SLEEP
Lack of sleep has a catastrophic impact on our health
Within the space of one hundred years, humans have abandoned their biological mandated need for adequate sleep.
As a result, the decimation of sleep throughout industrialized nations is having a catastrophic impact on our health, our life expectancy, our safety, our productivity, and the education of our children.A
SLEEP BETTER WITH HYPNOTHERAPY
Tips for good sleep hygiene
- Stick to a sleep schedule; go to bed and wake up at the same time each day.
- Exercise is great but not later than 2 to 3 hours before bedtime.
- Avoid coffee, colas, certain teas, and chocolate as they contain caffeine and its effects can take as long as 8 hours to wear off fully.
- Avoid alcoholic drinks before bed. Having a nightcap or alcoholic beverage before sleep may help you relax, but heavy use robs you of REM sleep, keeping you in the lighter stages of sleep.
- Avoid large meals and beverages late at night.
- If possible, avoid medicines that delay or disturb your sleep.
- Don’t take naps after 3pm. as these can make it harder to fall asleep at night.
- Relax before bed with an activity such as reading or listening to music.

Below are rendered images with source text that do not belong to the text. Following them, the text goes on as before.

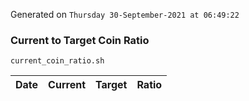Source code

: Generated on `Thursday 30-September-2021 at 06:49:22`

### Current to Target Coin Ratio
`current_coin_ratio.sh`

Date|Current|Target|Ratio
---|---|---|---
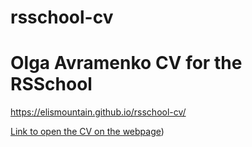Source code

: # rsschool-cv

# Olga Avramenko CV for the RSSchool

https://elismountain.github.io/rsschool-cv/

[Link to open the CV on the webpage](https://github.com/elismountain/rsschool-cv/blob/main/cv.md))
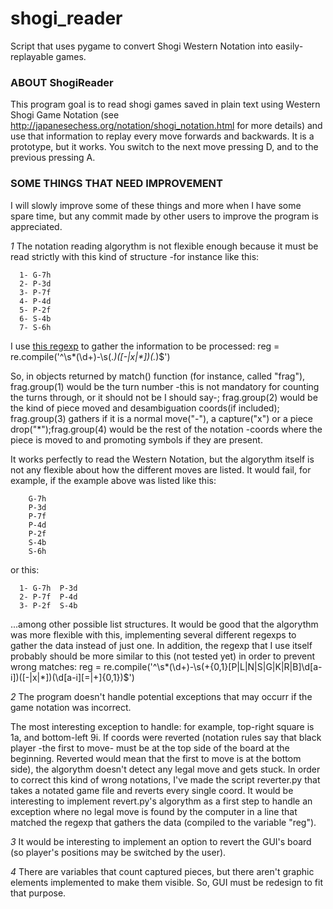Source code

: shogi_reader
============

Script that uses pygame to convert Shogi Western Notation into easily-replayable games.

### ABOUT ShogiReader ###

This program goal is to read shogi games saved in plain text using Western Shogi Game Notation (see http://japanesechess.org/notation/shogi_notation.html for more details) and use that information to replay every move forwards and backwards. It is a prototype, but it works. You switch to the next move pressing D, and to the previous pressing A.

### SOME THINGS THAT NEED IMPROVEMENT ###

I will slowly improve some of these things and more when I have some spare time, but any commit made by other users to improve the program is appreciated.

*1* The notation reading algorythm is not flexible enough because it must be read strictly with this kind of structure -for instance like this:

	  1- G-7h
	  2- P-3d
	  3- P-7f
	  4- P-4d
	  5- P-2f
	  6- S-4b
	  7- S-6h

I use <a href="https://github.com/SebasSBM/shogi_reader/blob/master/shogi_reader.py#L186">this regexp</a> to gather the information to be processed:
	reg = re.compile('^\s*(\d+)-\s(.*)([-|x|\*])(.*)$')

  So, in objects returned by match() function (for instance, called "frag"), frag.group(1) would be the turn number -this is not mandatory for counting the turns through, or it should not be I should say-; frag.group(2) would be the kind of piece moved and desambiguation coords(if included); frag.group(3) gathers if it is a normal move("-"), a capture("x") or a piece drop("*");frag.group(4) would be the rest of the notation -coords where the piece is moved to and promoting symbols if they are present.

  It works perfectly to read the Western Notation, but the algorythm itself is not any flexible about how the different moves are listed. It would fail, for example, if the example above was listed like this:

		G-7h
		P-3d
		P-7f
		P-4d
		P-2f
		S-4b
		S-6h

or this:

	  1- G-7h  P-3d
	  2- P-7f  P-4d
	  3- P-2f  S-4b

...among other possible list structures. It would be good that the algorythm was more flexible with this, implementing several different regexps to gather the data instead of just one. In addition, the regexp that I use itself probably should be more similar to this (not tested yet) in order to prevent wrong matches:
	reg = re.compile('^\s*(\d+)-\s(\+{0,1}[P|L|N|S|G|K|R|B]\d[a-i])([-|x|\*])(\d[a-i][=|\+]{0,1})$')

*2* The program doesn't handle potential exceptions that may occurr if the game notation was incorrect.

  The most interesting exception to handle: for example, top-right square is 1a, and bottom-left 9i. If coords were reverted (notation rules say that black player -the first to move- must be at the top side of the board at the beginning. Reverted would mean that the first to move is at the bottom side), the algorythm doesn't detect any legal move and gets stuck. In order to correct this kind of wrong notations, I've made the script reverter.py that takes a notated game file and reverts every single coord. It would be interesting to implement revert.py's algorythm as a first step to handle an exception where no legal move is found by the computer in a line that matched the regexp that gathers the data (compiled to the variable "reg").

*3* It would be interesting to implement an option to revert the GUI's board (so player's positions may be switched by the user).

*4* There are variables that count captured pieces, but there aren't graphic elements implemented to make them visible. So, GUI must be redesign to fit that purpose.

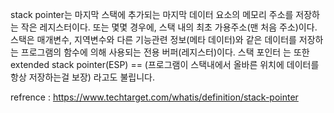 stack pointer는 마지막 스택에 추가되는 마지막 데이터 요소의 메모리 주소를 저장하는 작은 레지스터이다. 또는 몇몇 경우에, 스택 내의 최초 가용주소(맨 처음 주소)이다.
스택은 매개변수, 지역변수와 다른 기능관련 정보(메타 데이터)와 같은 데이터를 저장하는 프로그램의 함수에 의해 사용되는 전용 버퍼(레지스터)이다.
스택 포인터 는 또한 extended stack pointer(ESP) == (프로그램이 스택내에서 올바른 위치에 데이터를 항상 저장하는걸 보장) 라고도 불립니다. 

refrence : https://www.techtarget.com/whatis/definition/stack-pointer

- Take a hot bath before bed as this can help you relax and and lower your body temperature to sleep.
- Sleep in a dark bedroom, cool bedroom, gadget-free bedroom.
- Have the right sunlight exposure for at least 30 minutes each day.
- Don’t lie in bed awake. If you find yourself becoming anxious or worried, get up and do some relaxing activity until you feel sleepy.